Closure which discards the return is slower?


#1
using FunctionWrappers

struct CallbackF64 f::FunctionWrappers.FunctionWrapper{Void,Tuple{Array{Float64}}} end
(cb::CallbackF64)(v) = cb.f(v)

f!(u) = (u.=u.^2)
f = CallbackF64(f!)
u = Float64[1,2,3]
f(u) # Errors

g!(u) = (u.=u.^2; nothing)
g = CallbackF64(g!)
g(u)
g!(u)

h! = (u) -> (f!(u);nothing)
h = CallbackF64(h!)
h(u)
h!(u)

using BenchmarkTools
@benchmark f!($u)

BenchmarkTools.Trial: 
  memory estimate:  0 bytes
  allocs estimate:  0
  --------------
  minimum time:     10.949 ns (0.00% GC)
  median time:      12.083 ns (0.00% GC)
  mean time:        14.726 ns (0.00% GC)
  maximum time:     541.074 ns (0.00% GC)
  --------------
  samples:          10000
  evals/sample:     1000

@benchmark g!($u)

BenchmarkTools.Trial: 
  memory estimate:  0 bytes
  allocs estimate:  0
  --------------
  minimum time:     10.572 ns (0.00% GC)
  median time:      11.328 ns (0.00% GC)
  mean time:        13.529 ns (0.00% GC)
  maximum time:     722.690 ns (0.00% GC)
  --------------
  samples:          10000
  evals/sample:     1000

@benchmark h!($u)

BenchmarkTools.Trial: 
  memory estimate:  0 bytes
  allocs estimate:  0
  --------------
  minimum time:     26.053 ns (0.00% GC)
  median time:      28.318 ns (0.00% GC)
  mean time:        37.032 ns (0.00% GC)
  maximum time:     1.934 μs (0.00% GC)
  --------------
  samples:          10000
  evals/sample:     1000

Why is h so much slower?


#2

Not sure if I’m misunderstanding you, but it doesn’t seem like that discarding the return is the reason for the performance hit but rather the difference between:
f(u) = u and f = (u) -> u

Another example:

julia> f!(u) = (u.=u.^2)
f! (generic function with 1 method)

julia> g!(u) = (f!(u))
g! (generic function with 1 method)

julia> h! = (u) -> (f!(u))
(::#3) (generic function with 1 method)

julia> u = Float64[1,2,3]
3-element Array{Float64,1}:
 1.0
 2.0
 3.0

julia> using BenchmarkTools

julia> @benchmark f!($u)
BenchmarkTools.Trial:
  memory estimate:  0 bytes
  allocs estimate:  0
  --------------
  minimum time:     10.922 ns (0.00% GC)
  median time:      11.223 ns (0.00% GC)
  mean time:        11.282 ns (0.00% GC)
  maximum time:     76.766 ns (0.00% GC)
  --------------
  samples:          10000
  evals/sample:     999

julia> @benchmark g!($u)
BenchmarkTools.Trial:
  memory estimate:  0 bytes
  allocs estimate:  0
  --------------
  minimum time:     10.923 ns (0.00% GC)
  median time:      11.219 ns (0.00% GC)
  mean time:        11.348 ns (0.00% GC)
  maximum time:     61.750 ns (0.00% GC)
  --------------
  samples:          10000
  evals/sample:     999

julia> @benchmark h!($u)
BenchmarkTools.Trial:
  memory estimate:  0 bytes
  allocs estimate:  0
  --------------
  minimum time:     29.161 ns (0.00% GC)
  median time:      29.177 ns (0.00% GC)
  mean time:        30.473 ns (0.00% GC)
  maximum time:     110.651 ns (0.00% GC)
  --------------
  samples:          10000
  evals/sample:     995

Also not sure why FunctionWrappers is necessary in your example, you call the in-place versions anyways.


#3

Huh, I’m surprised that doesn’t inline the function call and end up as not cost… ?

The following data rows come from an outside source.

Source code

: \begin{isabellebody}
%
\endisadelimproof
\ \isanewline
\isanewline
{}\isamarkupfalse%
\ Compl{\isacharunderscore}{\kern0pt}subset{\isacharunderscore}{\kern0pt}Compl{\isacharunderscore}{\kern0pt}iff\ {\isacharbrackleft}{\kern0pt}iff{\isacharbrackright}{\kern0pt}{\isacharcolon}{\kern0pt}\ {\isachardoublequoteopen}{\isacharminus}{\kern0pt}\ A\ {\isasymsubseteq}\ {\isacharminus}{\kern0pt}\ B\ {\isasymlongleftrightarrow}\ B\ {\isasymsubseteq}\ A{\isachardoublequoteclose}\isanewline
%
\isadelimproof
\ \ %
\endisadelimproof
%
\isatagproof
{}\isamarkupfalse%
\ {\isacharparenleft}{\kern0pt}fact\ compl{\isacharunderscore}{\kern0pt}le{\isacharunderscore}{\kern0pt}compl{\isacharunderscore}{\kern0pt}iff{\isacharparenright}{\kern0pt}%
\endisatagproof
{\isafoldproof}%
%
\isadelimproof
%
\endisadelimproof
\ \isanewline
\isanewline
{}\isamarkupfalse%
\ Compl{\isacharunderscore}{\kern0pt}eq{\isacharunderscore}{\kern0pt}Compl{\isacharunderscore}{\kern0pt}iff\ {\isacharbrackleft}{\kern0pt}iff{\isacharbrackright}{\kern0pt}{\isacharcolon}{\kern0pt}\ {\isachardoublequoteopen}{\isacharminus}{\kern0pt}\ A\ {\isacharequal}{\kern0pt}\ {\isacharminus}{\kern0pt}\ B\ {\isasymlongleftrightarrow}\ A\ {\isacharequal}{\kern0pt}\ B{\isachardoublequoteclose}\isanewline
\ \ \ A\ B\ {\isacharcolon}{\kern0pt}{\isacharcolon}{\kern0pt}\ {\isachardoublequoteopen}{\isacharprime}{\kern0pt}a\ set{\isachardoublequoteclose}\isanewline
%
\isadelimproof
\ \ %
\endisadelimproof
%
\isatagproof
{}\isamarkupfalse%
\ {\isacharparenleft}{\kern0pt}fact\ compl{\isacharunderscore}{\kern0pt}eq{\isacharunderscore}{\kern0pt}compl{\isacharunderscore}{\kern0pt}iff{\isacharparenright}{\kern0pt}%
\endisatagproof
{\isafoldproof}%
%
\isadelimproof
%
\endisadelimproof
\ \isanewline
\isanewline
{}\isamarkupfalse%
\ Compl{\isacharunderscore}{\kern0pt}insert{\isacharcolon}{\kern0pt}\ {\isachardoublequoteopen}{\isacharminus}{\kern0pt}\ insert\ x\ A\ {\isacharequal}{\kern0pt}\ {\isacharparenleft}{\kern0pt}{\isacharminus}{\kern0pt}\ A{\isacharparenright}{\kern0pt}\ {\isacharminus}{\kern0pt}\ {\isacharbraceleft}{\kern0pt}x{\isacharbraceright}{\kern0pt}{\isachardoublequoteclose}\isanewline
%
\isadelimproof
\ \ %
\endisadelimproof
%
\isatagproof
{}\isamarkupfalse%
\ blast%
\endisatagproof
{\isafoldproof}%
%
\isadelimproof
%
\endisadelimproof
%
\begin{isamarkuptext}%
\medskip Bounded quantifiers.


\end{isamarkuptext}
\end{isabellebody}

I want to do this as an option to stop specialization on functions in DiffEq, but I cannot guarantee that a user’s mutating function will actually return nothing even if it doesn’t matter what they return, and the FunctionWrapper does care about that.


#4

Hm okay, so does this solve the issue for now? (a combination of your g! and h!)

julia> k!(u) = (f!(u);nothing)
k! (generic function with 1 method)

julia> @benchmark k!($u)
BenchmarkTools.Trial:
  memory estimate:  0 bytes
  allocs estimate:  0
  --------------
  minimum time:     10.915 ns (0.00% GC)
  median time:      11.216 ns (0.00% GC)
  mean time:        11.518 ns (0.00% GC)
  maximum time:     50.934 ns (0.00% GC)
  --------------
  samples:          10000
  evals/sample:     999

#5

Hmm, interesting. I’ll need to see if that holds true in the scope of another function.


#6

@benchmark $h!($u)


#7

In your example, f! is a normal function, but h! is a global variable that could contain anything. You’re at least paying the cost of dynamic dispatch.


#8

Yeah, that’s it. Anonymous functions aren’t global constants like named functions, so this was just a benchmarking mistake. Thanks!